THE PROBLEM:
Wherever a line of the listing holds the string "enumerate", copy that line.

MATERIAL SUPPLIED:
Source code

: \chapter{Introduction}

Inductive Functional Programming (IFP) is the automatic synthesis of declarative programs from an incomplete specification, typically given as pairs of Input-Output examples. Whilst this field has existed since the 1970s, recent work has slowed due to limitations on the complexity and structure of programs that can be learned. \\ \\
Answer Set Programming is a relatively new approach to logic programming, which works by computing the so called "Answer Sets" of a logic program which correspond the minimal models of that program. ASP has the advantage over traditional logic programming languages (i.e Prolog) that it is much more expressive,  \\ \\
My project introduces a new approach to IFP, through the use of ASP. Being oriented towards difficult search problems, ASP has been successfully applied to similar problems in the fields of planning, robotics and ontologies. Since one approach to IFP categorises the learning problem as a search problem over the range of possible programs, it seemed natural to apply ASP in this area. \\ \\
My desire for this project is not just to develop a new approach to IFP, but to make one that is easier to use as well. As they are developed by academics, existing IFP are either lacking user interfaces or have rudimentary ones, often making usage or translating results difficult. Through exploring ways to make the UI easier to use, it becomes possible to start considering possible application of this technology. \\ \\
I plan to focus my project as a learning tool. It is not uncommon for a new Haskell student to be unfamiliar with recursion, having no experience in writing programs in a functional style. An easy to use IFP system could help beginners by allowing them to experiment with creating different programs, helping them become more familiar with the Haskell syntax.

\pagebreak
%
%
==
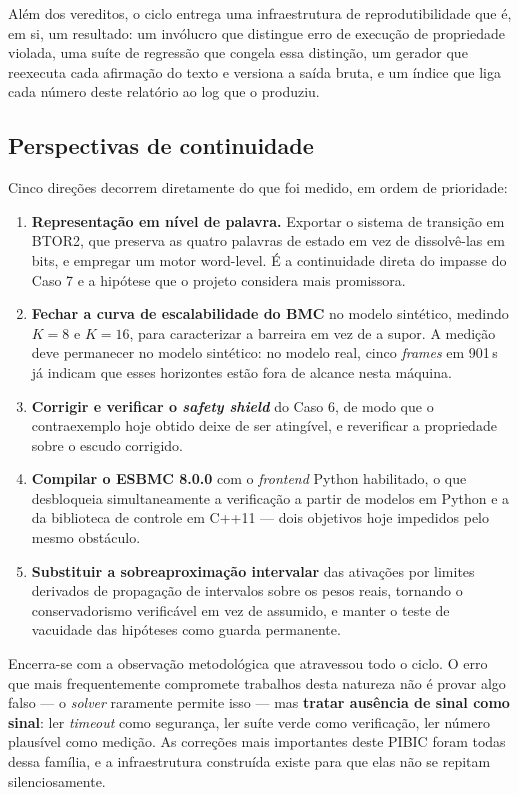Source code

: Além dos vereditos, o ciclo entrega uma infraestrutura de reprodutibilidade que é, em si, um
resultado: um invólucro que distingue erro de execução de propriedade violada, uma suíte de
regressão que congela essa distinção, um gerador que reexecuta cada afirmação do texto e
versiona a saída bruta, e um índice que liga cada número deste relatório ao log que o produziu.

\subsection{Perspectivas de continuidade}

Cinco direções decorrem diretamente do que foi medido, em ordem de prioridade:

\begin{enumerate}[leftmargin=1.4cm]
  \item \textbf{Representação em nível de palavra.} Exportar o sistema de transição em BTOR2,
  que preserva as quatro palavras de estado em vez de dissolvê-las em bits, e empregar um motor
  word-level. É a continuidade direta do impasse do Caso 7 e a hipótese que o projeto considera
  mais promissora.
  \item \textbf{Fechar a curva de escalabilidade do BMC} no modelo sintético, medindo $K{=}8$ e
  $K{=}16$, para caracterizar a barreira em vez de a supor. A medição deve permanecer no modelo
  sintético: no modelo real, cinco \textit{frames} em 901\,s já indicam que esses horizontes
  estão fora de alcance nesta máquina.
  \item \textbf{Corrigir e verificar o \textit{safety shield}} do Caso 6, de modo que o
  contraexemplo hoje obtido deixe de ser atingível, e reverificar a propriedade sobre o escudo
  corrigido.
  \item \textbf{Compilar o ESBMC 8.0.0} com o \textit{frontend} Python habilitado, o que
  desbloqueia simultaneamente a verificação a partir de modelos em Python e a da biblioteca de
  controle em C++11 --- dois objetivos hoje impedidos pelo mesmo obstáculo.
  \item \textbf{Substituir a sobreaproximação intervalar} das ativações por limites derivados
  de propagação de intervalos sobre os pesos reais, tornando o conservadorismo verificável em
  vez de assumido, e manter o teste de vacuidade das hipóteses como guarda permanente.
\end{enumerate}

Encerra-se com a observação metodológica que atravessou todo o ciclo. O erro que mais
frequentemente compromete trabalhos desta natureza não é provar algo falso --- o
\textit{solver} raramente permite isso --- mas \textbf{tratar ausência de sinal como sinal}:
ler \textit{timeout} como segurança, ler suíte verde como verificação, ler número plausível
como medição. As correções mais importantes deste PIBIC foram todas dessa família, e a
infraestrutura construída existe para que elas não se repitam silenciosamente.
...
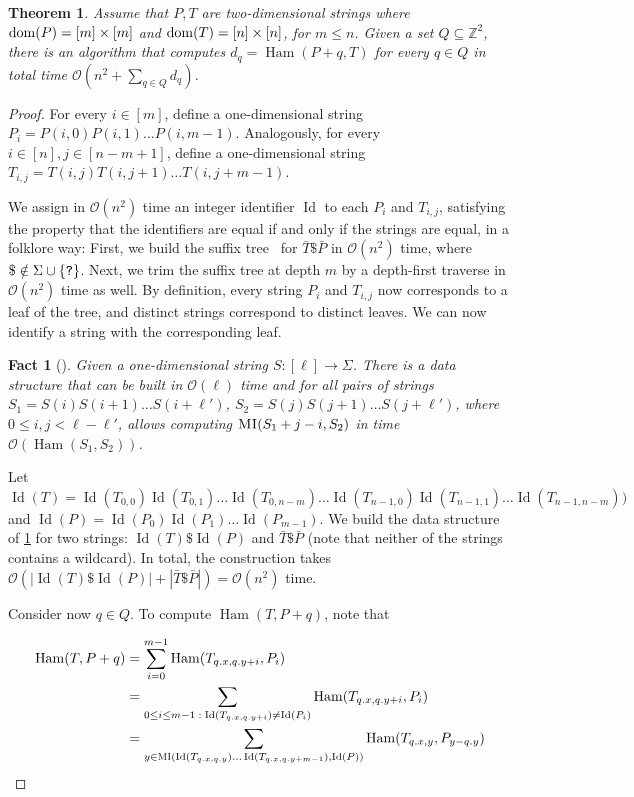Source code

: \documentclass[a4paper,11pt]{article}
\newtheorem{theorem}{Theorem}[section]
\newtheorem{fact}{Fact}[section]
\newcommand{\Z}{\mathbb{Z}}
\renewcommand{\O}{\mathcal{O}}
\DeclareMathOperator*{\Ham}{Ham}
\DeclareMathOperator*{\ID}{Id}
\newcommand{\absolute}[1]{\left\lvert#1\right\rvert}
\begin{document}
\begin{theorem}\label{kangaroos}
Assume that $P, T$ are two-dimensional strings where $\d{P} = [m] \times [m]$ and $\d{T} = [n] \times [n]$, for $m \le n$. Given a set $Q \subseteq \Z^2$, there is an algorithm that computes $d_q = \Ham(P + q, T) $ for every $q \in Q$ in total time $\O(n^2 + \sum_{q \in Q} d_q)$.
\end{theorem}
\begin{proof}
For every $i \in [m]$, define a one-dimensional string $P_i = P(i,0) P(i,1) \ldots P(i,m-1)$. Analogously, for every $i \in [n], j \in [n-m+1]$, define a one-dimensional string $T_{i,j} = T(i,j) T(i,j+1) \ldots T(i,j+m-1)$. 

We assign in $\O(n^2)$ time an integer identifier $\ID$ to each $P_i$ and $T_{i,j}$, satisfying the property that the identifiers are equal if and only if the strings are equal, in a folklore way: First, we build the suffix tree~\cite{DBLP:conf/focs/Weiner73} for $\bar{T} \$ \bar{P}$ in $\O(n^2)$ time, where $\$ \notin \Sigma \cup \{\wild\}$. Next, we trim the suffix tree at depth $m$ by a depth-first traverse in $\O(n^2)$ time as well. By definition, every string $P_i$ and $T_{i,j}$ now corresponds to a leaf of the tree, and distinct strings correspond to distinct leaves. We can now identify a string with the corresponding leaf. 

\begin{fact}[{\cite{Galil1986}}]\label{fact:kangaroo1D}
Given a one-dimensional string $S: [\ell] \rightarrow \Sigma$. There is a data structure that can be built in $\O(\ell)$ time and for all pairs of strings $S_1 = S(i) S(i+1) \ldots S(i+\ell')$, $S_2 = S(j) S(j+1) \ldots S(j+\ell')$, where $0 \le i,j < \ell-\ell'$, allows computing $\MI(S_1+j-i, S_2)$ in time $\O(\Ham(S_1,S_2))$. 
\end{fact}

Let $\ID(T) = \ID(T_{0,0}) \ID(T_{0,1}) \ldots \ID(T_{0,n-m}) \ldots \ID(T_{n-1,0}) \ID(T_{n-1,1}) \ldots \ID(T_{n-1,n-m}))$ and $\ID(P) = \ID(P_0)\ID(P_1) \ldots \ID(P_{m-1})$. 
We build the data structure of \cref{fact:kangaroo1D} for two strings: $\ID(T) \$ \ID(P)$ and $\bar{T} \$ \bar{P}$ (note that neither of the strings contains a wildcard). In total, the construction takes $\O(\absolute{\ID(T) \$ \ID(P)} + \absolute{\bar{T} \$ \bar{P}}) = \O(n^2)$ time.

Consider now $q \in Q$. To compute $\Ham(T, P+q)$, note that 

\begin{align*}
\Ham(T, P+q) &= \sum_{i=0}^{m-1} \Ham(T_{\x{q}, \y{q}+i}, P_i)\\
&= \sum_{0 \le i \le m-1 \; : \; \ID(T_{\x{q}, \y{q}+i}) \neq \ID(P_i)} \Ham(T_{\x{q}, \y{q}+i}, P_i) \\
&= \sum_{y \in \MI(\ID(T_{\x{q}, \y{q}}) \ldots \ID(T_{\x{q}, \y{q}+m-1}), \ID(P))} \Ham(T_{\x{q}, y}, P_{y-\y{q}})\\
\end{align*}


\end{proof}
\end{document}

EXERCISE SOLUTION:
\begin{enumerate}[leftmargin=1.4cm]
\end{enumerate}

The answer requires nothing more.